The stones, he said, “are a unique historical treasure which shed a light on how our town came to be the way it is today, with beautiful green spaces such as Simcoe Park, Queen’s Royal Park and the golf course right in the middle of the Old Town.”

Rumble said it took him more than a year to find the 16 stones. “Like many people in Niagara-on-the-Lake, I like to walk, and would focus my walk on hunting for the stones.”

They were hard to find, especially the ones that have sunk down in bushes or hidden under mulch. 

He said he doesn’t know how deep they go. Some have sunk below the ground. “I’m hoping one day we can get ground-penetrating radar and look below the ground for them.” 

He is hoping the Town will designate the stones as historically important, and hopefully also restore and preserve them.

He will be making a presentation to council soon to ask for that to happen, he said.

He spoke to council last December, and several councillors indicated support for Rumble’s requests, but offered differing alternatives on how to deal with them. One option was to hand the matter over to a committee that was charged with looking into the preservation of Butler’s Burial Ground, also on Parks Canada property.

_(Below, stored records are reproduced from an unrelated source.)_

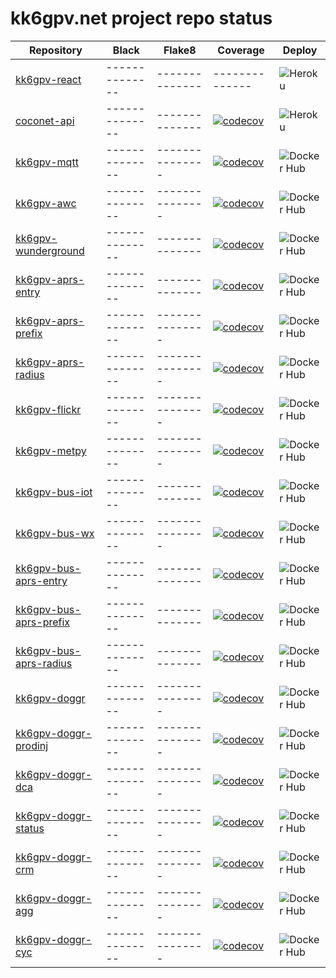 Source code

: # kk6gpv.net project repo status

| Repository                                                                   | Black          | Flake8          | Coverage                                                                                                                                                 | Deploy                                                                                             |
| ---------------------------------------------------------------------------- | -------------- | --------------- | -------------------------------------------------------------------------------------------------------------------------------------------------------- | -------------------------------------------------------------------------------------------------- |
| [kk6gpv-react](https://github.com/areed145/kk6gpv-react)                     | -------------- | --------------  | --------------                                                                                                                                           | ![Heroku](https://github.com/areed145/kk6gpv-react/workflows/Heroku/badge.svg)                     |
| [coconet-api](https://github.com/areed145/coconet-api)                         | -------------- | --------------  | [![codecov](https://codecov.io/gh/areed145/coconet-api/branch/master/graph/badge.svg)](https://codecov.io/gh/areed145/coconet-api)                         | ![Heroku](https://github.com/areed145/coconet-api/workflows/Heroku/badge.svg)                       |
| [kk6gpv-mqtt](https://github.com/areed145/kk6gpv-mqtt)                       | -------------- | --------------- | [![codecov](https://codecov.io/gh/areed145/kk6gpv-mqtt/branch/master/graph/badge.svg)](https://codecov.io/gh/areed145/kk6gpv-mqtt)                       | ![Docker Hub](https://github.com/areed145/kk6gpv-mqtt/workflows/Docker%20Hub/badge.svg)            |
| [kk6gpv-awc](https://github.com/areed145/kk6gpv-awc)                         | -------------- | --------------- | [![codecov](https://codecov.io/gh/areed145/kk6gpv-awc/branch/master/graph/badge.svg)](https://codecov.io/gh/areed145/kk6gpv-awc)                         | ![Docker Hub](https://github.com/areed145/kk6gpv-awc/workflows/Docker%20Hub/badge.svg)             |
| [kk6gpv-wunderground](https://github.com/areed145/kk6gpv-wunderground)       | -------------- | --------------  | [![codecov](https://codecov.io/gh/areed145/kk6gpv-wunderground/branch/master/graph/badge.svg)](https://codecov.io/gh/areed145/kk6gpv-wunderground)       | ![Docker Hub](https://github.com/areed145/kk6gpv-wunderground/workflows/Docker%20Hub/badge.svg)    |
| [kk6gpv-aprs-entry](https://github.com/areed145/kk6gpv-entry)                | -------------- | --------------  | [![codecov](https://codecov.io/gh/areed145/kk6gpv-aprs-entry/branch/master/graph/badge.svg)](https://codecov.io/gh/areed145/kk6gpv-aprs-entry)           | ![Docker Hub](https://github.com/areed145/kk6gpv-aprs-entry/workflows/Docker%20Hub/badge.svg)      |
| [kk6gpv-aprs-prefix](https://github.com/areed145/kk6gpv-prefix)              | -------------- | --------------- | [![codecov](https://codecov.io/gh/areed145/kk6gpv-aprs-prefix/branch/master/graph/badge.svg)](https://codecov.io/gh/areed145/kk6gpv-aprs-prefix)         | ![Docker Hub](https://github.com/areed145/kk6gpv-aprs-prefix/workflows/Docker%20Hub/badge.svg)     |
| [kk6gpv-aprs-radius](https://github.com/areed145/kk6gpv-radius)              | -------------- | --------------- | [![codecov](https://codecov.io/gh/areed145/kk6gpv-aprs-radius/branch/master/graph/badge.svg)](https://codecov.io/gh/areed145/kk6gpv-aprs-radius)         | ![Docker Hub](https://github.com/areed145/kk6gpv-aprs-radius/workflows/Docker%20Hub/badge.svg)     |
| [kk6gpv-flickr](https://github.com/areed145/kk6gpv-flickr)                   | -------------- | --------------- | [![codecov](https://codecov.io/gh/areed145/kk6gpv-flickr/branch/master/graph/badge.svg)](https://codecov.io/gh/areed145/kk6gpv-flickr)                   | ![Docker Hub](https://github.com/areed145/kk6gpv-flickr/workflows/Docker%20Hub/badge.svg)          |
| [kk6gpv-metpy](https://github.com/areed145/kk6gpv-metpy)                     | -------------- | --------------- | [![codecov](https://codecov.io/gh/areed145/kk6gpv-metpy/branch/master/graph/badge.svg)](https://codecov.io/gh/areed145/kk6gpv-metpy)                     | ![Docker Hub](https://github.com/areed145/kk6gpv-metpy/workflows/Docker%20Hub/badge.svg)           |
| [kk6gpv-bus-iot](https://github.com/areed145/kk6gpv-bus-iot)                 | -------------- | --------------  | [![codecov](https://codecov.io/gh/areed145/kk6gpv-bus-iot/branch/master/graph/badge.svg)](https://codecov.io/gh/areed145/kk6gpv-bus-iot)                 | ![Docker Hub](https://github.com/areed145/kk6gpv-bus-iot/workflows/Docker%20Hub/badge.svg)         |
| [kk6gpv-bus-wx](https://github.com/areed145/kk6gpv-bus-wx)                   | -------------- | --------------- | [![codecov](https://codecov.io/gh/areed145/kk6gpv-bus-wx/branch/master/graph/badge.svg)](https://codecov.io/gh/areed145/kk6gpv-bus-wx)                   | ![Docker Hub](https://github.com/areed145/kk6gpv-bus-wx/workflows/Docker%20Hub/badge.svg)          |
| [kk6gpv-bus-aprs-entry](https://github.com/areed145/kk6gpv-bus-aprs-entry)   | -------------- | --------------  | [![codecov](https://codecov.io/gh/areed145/kk6gpv-bus-aprs-entry/branch/master/graph/badge.svg)](https://codecov.io/gh/areed145/kk6gpv-bus-aprs-entry)   | ![Docker Hub](https://github.com/areed145/kk6gpv-bus-aprs-entry/workflows/Docker%20Hub/badge.svg)  |
| [kk6gpv-bus-aprs-prefix](https://github.com/areed145/kk6gpv-bus-aprs-prefix) | -------------- | --------------  | [![codecov](https://codecov.io/gh/areed145/kk6gpv-bus-aprs-prefix/branch/master/graph/badge.svg)](https://codecov.io/gh/areed145/kk6gpv-bus-aprs-prefix) | ![Docker Hub](https://github.com/areed145/kk6gpv-bus-aprs-prefix/workflows/Docker%20Hub/badge.svg) |
| [kk6gpv-bus-aprs-radius](https://github.com/areed145/kk6gpv-bus-aprs-radius) | -------------- | --------------  | [![codecov](https://codecov.io/gh/areed145/kk6gpv-bus-aprs-radius/branch/master/graph/badge.svg)](https://codecov.io/gh/areed145/kk6gpv-bus-aprs-radius) | ![Docker Hub](https://github.com/areed145/kk6gpv-bus-aprs-radius/workflows/Docker%20Hub/badge.svg) |
| [kk6gpv-doggr](https://github.com/areed145/kk6gpv-doggr)                     | -------------- | --------------- | [![codecov](https://codecov.io/gh/earthlabs/kk6gpv-doggr/branch/master/graph/badge.svg)](https://codecov.io/gh/earthlabs/kk6gpv-doggr)                   | ![Docker Hub](https://github.com/areed145/kk6gpv-doggr/workflows/Docker%20Hub/badge.svg)           |
| [kk6gpv-doggr-prodinj](https://github.com/areed145/kk6gpv-doggr-prodinj)     | -------------- | --------------- | [![codecov](https://codecov.io/gh/earthlabs/kk6gpv-doggr-prodinj/branch/master/graph/badge.svg)](https://codecov.io/gh/earthlabs/kk6gpv-doggr-prodinj)   | ![Docker Hub](https://github.com/areed145/kk6gpv-doggr-prodinj/workflows/Docker%20Hub/badge.svg)   |
| [kk6gpv-doggr-dca](https://github.com/areed145/kk6gpv-doggr-dca)             | -------------- | --------------- | [![codecov](https://codecov.io/gh/earthlabs/kk6gpv-doggr-dca/branch/master/graph/badge.svg)](https://codecov.io/gh/earthlabs/kk6gpv-doggr-dca)           | ![Docker Hub](https://github.com/areed145/kk6gpv-doggr-dca/workflows/Docker%20Hub/badge.svg)       |
| [kk6gpv-doggr-status](https://github.com/areed145/kk6gpv-doggr-status)       | -------------- | --------------- | [![codecov](https://codecov.io/gh/earthlabs/kk6gpv-doggr-status/branch/master/graph/badge.svg)](https://codecov.io/gh/earthlabs/kk6gpv-doggr-status)     | ![Docker Hub](https://github.com/areed145/kk6gpv-doggr-status/workflows/Docker%20Hub/badge.svg)    |
| [kk6gpv-doggr-crm](https://github.com/areed145/kk6gpv-doggr-crm)             | -------------- | --------------- | [![codecov](https://codecov.io/gh/earthlabs/kk6gpv-doggr-crm/branch/master/graph/badge.svg)](https://codecov.io/gh/earthlabs/kk6gpv-doggr-crm)           | ![Docker Hub](https://github.com/areed145/kk6gpv-doggr-crm/workflows/Docker%20Hub/badge.svg)       |
| [kk6gpv-doggr-agg](https://github.com/areed145/kk6gpv-doggr-agg)             | -------------- | --------------- | [![codecov](https://codecov.io/gh/earthlabs/kk6gpv-doggr-agg/branch/master/graph/badge.svg)](https://codecov.io/gh/earthlabs/kk6gpv-doggr-agg)           | ![Docker Hub](https://github.com/areed145/kk6gpv-doggr-agg/workflows/Docker%20Hub/badge.svg)       |
| [kk6gpv-doggr-cyc](https://github.com/areed145/kk6gpv-doggr-cyc)             | -------------- | --------------- | [![codecov](https://codecov.io/gh/earthlabs/kk6gpv-doggr-cyc/branch/master/graph/badge.svg)](https://codecov.io/gh/earthlabs/kk6gpv-doggr-cyc)           | ![Docker Hub](https://github.com/areed145/kk6gpv-doggr-cyc/workflows/Docker%20Hub/badge.svg)       |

Others suggested the Municipal Heritage Committee and town staff should be involved, and the result was it would be discussed with staff how to best move forward with his request.

At the end of his lecture a suggestion was made that a walking tour would make a good exploration of the ordnance stones.

Rumble says it would be more than a six-kilometre walk, and could maybe instead be a tour of a collection of stones, but the distance would be perfect for a bicycle tour.